SIX hundred and ninetyeight people have been charged under the provisions of the current state of emergency (SoE).
This according to Homeland Security Minis ter Roger Alexander during the debate to extend the SoE for a further three months in Parliament on Wednesday.
He presented statistics outlining the achievements since the implementation of the SoE, in response to Opposition members’ questions about what had been accomplished.
He noted there were 7,174 police-led operations; 3,211 persons arrested; 698 persons charged (as of Wednesday); 465 PDOs (preventive detention orders) approved; and 184 firearms removed from the nation’s streets.
The minister also defended the use of PDOs during the SoE.
‘That order is an executive or administrative directive that authorises the arrest, the confinement of an individual without a formal trial or conviction based on a belief that a person would be detained, or detaining that person is necessary to protect public safety or to prevent an imminent crime,’ Alexander said. He emphasised: ‘So it’s not like every time you’re going to get charged…. One of the duties of a police officer is to prevent crime, and that is exactly what is happening here. You’re preventing something from happening before it happens.’
He also addressed the reasons for implementing the SoE, saying the decision was based on intelligence reports from the Trinidad and Tobago Police Service, Defence Force, National Operations Centre, as well as intelligence gathered from local and foreign agencies.
‘So, Trinidad on their own, Mr Speaker, with the infiltration that we had, did not look at what we alone knew, but what others were telling us,’ he added.
Alexander criticised the former People’s National Movement (PNM) administration, saying he inherited a Ministry of Homeland Security in a state of national crisis.

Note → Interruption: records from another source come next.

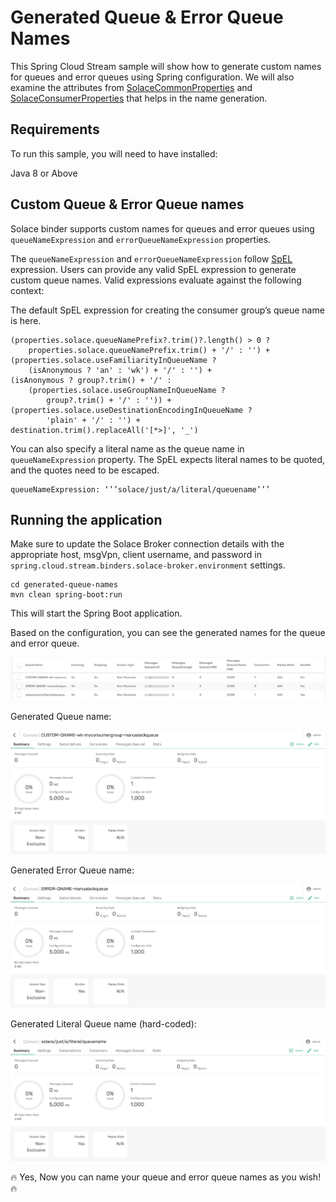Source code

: # Generated Queue & Error Queue Names

This Spring Cloud Stream sample will show how to generate custom names for queues and error queues using Spring configuration. We will also examine the attributes from [SolaceCommonProperties](https://github.com/SolaceProducts/solace-spring-cloud/blob/master/solace-spring-cloud-stream-binder/solace-spring-cloud-stream-binder-core/src/main/java/com/solace/spring/cloud/stream/binder/properties/SolaceCommonProperties.java) and [SolaceConsumerProperties](https://github.com/SolaceProducts/solace-spring-cloud/blob/master/solace-spring-cloud-stream-binder/solace-spring-cloud-stream-binder-core/src/main/java/com/solace/spring/cloud/stream/binder/properties/SolaceConsumerProperties.java) that helps in the name generation.

## Requirements

To run this sample, you will need to have installed:

Java 8 or Above

## Custom Queue & Error Queue names

Solace binder supports custom names for queues and error queues using `queueNameExpression` and `errorQueueNameExpression` properties. 

The `queueNameExpression` and `errorQueueNameExpression` follow [SpEL](https://docs.spring.io/spring-framework/docs/4.3.12.RELEASE/spring-framework-reference/html/expressions.html) expression. Users can provide any valid SpEL expression to generate custom queue names. Valid expressions evaluate against the following context:

The default SpEL expression for creating the consumer group’s queue name is here.
```
(properties.solace.queueNamePrefix?.trim()?.length() > 0 ? 
    properties.solace.queueNamePrefix.trim() + '/' : '') + 
(properties.solace.useFamiliarityInQueueName ? 
    (isAnonymous ? 'an' : 'wk') + '/' : '') + 
(isAnonymous ? group?.trim() + '/' : 
    (properties.solace.useGroupNameInQueueName ? 
        group?.trim() + '/' : '')) + 
(properties.solace.useDestinationEncodingInQueueName ? 
        'plain' + '/' : '') + 
destination.trim().replaceAll('[*>]', '_')
```

You can also specify a literal name as the queue name in `queueNameExpression` property. The SpEL expects literal names to be quoted, and the quotes need to be escaped.

```
queueNameExpression: ‘’’solace/just/a/literal/queuename’’’
```

## Running the application

Make sure to update the Solace Broker connection details with the appropriate host, msgVpn, client username, and password in `spring.cloud.stream.binders.solace-broker.environment` settings.

```
cd generated-queue-names
mvn clean spring-boot:run
```
This will start the Spring Boot application.

Based on the configuration, you can see the generated names for the queue and error queue.

<p align="center"><img width="auto" alt="auth" src="images/generated-names-1.jpg"></p>

Generated Queue name:

<p align="center"><img width="640" alt="auth" src="images/generated-names-2.jpg"></p>

Generated Error Queue name:

<p align="center"><img width="640" alt="auth" src="images/generated-names-3.jpg"></p>

Generated Literal Queue name (hard-coded):

<p align="center"><img width="640" alt="auth" src="images/generated-names-4.jpg"></p>

🔥 Yes, Now you can name your queue and error queue names as you wish! 🔥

Despite this, he said ‘the persons on the other side want us to address all the issues in one year, that they had for ten years, and they poisoned the system.
‘Sometimes I am looking at their behaviour, and I’m seeing the support for the criminal element, overwhelming support for the criminal element. Mr Speaker, murder, gang-related offences, illegal firearms.’
Alexander continued: ‘How did illegal firearms enter our country? Because some persons left the border exposed until now. We have Spanish nationals unregistered, persons from Cuba unregistered, persons from El Salvador unregistered, Mexico unregistered, because we failed to secure our borders. And they are asking now all these questions about firearms and what is happening.’
He warned: ‘This Government doesn’t intend, on no occasion, to allow the criminal elements to run free.’